Task requirements:
In the entries below, begin at the line that has "## Unreleased", stop after the line that has "##Notebooks in this repository", and output those lines exactly with no pictures.

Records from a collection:
━━━━━━━━━━━━━━━━
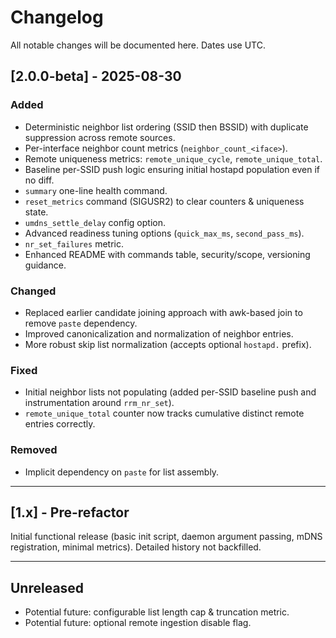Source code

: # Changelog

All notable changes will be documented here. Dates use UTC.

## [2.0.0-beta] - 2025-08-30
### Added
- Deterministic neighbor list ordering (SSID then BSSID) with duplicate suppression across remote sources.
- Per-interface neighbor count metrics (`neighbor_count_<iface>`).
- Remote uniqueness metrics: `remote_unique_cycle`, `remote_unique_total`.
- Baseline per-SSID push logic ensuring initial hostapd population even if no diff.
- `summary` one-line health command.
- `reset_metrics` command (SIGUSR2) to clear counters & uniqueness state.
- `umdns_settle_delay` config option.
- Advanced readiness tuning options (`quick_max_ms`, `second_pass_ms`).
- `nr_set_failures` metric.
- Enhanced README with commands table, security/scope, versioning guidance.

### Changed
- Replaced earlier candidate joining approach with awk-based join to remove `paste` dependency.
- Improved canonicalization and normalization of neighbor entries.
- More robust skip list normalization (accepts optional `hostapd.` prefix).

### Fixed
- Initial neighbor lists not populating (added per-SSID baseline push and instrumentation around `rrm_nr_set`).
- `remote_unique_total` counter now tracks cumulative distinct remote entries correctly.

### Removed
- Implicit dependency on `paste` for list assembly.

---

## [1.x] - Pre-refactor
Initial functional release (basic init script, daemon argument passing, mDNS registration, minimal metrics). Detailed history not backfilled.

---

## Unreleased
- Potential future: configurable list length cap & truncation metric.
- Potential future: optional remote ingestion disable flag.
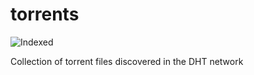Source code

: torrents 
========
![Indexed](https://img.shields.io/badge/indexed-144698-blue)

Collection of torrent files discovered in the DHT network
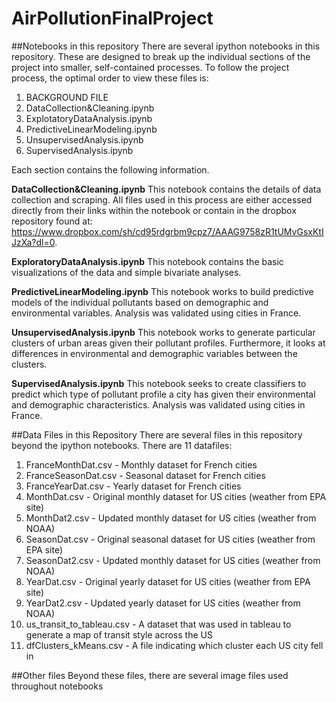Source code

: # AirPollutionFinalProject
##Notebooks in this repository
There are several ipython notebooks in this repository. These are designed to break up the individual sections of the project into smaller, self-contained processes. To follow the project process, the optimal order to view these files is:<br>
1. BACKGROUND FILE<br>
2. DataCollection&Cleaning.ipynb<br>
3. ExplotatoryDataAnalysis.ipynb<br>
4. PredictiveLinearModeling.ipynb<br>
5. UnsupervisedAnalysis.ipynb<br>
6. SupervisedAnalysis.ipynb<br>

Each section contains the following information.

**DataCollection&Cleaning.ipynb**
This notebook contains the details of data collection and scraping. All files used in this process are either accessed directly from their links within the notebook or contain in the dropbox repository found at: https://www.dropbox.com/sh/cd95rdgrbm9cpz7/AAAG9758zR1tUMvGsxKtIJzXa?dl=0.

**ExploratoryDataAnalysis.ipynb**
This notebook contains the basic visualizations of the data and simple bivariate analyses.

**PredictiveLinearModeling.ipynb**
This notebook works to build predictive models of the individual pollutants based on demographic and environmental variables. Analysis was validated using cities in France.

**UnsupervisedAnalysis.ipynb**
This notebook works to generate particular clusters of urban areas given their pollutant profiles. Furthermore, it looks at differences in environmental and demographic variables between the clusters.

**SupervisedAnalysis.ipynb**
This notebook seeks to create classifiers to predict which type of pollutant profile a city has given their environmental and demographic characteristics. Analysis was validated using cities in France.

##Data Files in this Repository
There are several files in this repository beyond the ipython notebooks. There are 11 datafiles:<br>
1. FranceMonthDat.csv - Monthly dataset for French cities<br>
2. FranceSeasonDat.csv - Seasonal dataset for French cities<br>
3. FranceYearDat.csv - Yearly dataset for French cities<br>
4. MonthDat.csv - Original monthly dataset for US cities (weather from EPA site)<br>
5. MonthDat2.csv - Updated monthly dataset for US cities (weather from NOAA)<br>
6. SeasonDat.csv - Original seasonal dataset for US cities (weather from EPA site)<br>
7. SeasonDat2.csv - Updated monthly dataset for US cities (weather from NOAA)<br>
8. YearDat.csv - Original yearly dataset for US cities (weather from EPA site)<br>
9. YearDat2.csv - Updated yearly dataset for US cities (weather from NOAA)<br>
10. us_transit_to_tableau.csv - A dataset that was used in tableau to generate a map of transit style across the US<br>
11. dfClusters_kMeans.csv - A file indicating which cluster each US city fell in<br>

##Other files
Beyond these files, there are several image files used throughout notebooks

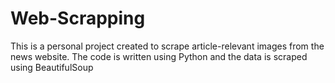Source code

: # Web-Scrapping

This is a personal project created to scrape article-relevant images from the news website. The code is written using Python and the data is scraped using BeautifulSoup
━━━━━━━━━━━━━━━━
Expected output:
## Unreleased
- Potential future: configurable list length cap & truncation metric.
- Potential future: optional remote ingestion disable flag.
Source code

: torrents 
========
![Indexed](https://img.shields.io/badge/indexed-144698-blue)

Collection of torrent files discovered in the DHT network
Source code

: # AirPollutionFinalProject
##Notebooks in this repository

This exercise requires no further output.